◆ WORK REQUIRED: Say how many lines in the entries below mention "bash", with no other words.

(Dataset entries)
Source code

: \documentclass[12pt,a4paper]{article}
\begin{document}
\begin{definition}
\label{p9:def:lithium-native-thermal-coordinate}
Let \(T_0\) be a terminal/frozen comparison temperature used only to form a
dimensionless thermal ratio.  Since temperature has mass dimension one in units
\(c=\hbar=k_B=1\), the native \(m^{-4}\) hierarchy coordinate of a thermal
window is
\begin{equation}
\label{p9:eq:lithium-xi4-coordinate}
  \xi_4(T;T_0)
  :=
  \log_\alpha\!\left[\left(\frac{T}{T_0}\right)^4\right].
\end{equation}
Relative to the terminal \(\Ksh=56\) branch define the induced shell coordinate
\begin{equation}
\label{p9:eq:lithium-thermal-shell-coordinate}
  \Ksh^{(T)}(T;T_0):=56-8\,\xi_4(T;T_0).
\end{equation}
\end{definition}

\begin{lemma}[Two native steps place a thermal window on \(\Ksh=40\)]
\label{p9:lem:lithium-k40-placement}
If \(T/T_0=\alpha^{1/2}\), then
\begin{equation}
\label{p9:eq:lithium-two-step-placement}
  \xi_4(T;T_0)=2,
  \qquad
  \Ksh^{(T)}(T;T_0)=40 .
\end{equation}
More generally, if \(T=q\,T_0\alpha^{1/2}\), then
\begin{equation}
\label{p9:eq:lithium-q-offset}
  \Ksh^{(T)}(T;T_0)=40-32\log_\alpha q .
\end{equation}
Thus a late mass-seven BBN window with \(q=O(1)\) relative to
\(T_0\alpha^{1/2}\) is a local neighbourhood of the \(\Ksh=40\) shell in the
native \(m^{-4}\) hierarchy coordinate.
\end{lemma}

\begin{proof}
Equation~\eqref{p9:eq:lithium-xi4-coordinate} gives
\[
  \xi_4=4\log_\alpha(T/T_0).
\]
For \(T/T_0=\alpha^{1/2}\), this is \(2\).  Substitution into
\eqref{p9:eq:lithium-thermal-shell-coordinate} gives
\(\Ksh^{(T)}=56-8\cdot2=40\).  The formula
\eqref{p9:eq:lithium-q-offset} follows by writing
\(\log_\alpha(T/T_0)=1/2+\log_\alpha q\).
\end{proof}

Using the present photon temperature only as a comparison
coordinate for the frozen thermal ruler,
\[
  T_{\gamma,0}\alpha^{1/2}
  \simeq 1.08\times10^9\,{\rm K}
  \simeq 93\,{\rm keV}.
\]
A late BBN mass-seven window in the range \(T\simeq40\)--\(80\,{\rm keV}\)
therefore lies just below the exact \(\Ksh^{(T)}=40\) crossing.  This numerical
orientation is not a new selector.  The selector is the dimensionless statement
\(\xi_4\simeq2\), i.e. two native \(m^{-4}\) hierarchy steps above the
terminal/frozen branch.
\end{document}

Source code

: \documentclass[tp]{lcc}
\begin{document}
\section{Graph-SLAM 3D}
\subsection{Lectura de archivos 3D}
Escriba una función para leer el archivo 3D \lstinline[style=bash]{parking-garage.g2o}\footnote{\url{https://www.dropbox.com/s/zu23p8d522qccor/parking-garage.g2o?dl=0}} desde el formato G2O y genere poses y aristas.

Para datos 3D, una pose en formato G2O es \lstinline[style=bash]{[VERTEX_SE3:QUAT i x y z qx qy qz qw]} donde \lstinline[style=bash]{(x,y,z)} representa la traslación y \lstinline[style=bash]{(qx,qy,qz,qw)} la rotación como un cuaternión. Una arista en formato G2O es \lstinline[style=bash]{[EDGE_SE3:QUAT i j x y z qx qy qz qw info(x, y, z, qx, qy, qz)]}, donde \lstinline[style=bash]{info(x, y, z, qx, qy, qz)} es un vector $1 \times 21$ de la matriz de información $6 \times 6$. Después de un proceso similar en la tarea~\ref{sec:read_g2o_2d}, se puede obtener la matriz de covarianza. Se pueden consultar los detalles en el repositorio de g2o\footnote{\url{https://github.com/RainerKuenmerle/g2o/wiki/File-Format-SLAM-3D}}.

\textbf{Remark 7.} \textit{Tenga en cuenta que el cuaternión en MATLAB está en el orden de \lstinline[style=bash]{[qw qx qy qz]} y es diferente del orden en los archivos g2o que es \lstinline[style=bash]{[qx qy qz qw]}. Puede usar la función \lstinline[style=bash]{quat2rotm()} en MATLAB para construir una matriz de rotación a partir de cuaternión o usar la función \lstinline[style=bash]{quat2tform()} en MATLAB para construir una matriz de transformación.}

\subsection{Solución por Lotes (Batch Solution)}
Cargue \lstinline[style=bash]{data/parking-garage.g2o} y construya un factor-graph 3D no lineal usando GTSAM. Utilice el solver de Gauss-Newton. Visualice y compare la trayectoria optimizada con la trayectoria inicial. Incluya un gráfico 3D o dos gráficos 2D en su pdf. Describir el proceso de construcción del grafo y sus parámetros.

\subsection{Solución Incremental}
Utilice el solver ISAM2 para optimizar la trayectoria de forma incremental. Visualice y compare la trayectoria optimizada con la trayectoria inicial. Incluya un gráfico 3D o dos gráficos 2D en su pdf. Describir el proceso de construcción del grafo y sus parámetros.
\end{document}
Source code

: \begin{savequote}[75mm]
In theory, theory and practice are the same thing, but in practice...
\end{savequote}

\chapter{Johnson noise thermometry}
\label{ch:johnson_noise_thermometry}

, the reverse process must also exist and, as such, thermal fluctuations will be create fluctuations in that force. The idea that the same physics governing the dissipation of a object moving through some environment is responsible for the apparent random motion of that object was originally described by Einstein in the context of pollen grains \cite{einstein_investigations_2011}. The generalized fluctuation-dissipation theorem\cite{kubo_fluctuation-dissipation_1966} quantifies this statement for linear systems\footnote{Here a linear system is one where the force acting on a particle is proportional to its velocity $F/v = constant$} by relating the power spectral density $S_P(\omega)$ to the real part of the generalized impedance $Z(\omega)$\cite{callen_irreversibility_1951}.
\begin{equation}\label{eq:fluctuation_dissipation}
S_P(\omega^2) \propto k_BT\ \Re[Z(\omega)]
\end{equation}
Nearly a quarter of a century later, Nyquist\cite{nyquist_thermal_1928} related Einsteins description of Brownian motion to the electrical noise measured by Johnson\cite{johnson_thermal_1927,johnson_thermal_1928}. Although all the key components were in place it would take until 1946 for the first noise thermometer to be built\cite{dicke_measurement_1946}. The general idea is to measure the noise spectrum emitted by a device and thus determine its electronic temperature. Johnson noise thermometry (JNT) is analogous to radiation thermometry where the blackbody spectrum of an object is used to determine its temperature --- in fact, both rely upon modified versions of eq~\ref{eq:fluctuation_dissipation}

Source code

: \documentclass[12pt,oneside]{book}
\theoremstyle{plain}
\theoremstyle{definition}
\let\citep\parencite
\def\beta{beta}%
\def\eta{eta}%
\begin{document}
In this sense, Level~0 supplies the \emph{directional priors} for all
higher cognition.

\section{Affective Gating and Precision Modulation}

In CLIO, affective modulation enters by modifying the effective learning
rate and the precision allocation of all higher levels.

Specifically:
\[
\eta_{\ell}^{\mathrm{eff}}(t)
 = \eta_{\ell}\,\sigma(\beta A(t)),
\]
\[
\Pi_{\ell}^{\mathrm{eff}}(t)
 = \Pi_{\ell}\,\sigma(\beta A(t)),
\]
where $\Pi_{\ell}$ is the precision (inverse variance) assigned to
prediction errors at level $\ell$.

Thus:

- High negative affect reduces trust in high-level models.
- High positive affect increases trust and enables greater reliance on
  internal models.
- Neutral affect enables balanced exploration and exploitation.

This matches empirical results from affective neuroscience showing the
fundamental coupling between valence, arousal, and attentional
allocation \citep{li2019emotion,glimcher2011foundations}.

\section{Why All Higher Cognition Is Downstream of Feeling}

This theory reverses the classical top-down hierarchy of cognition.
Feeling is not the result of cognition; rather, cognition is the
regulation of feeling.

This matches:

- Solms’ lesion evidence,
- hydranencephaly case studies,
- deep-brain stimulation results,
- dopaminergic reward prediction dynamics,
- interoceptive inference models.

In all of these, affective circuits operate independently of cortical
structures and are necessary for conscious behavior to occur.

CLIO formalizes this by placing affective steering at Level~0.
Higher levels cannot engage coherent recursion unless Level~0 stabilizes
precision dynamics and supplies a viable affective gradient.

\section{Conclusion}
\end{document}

◆ RESPONSE BOX: 4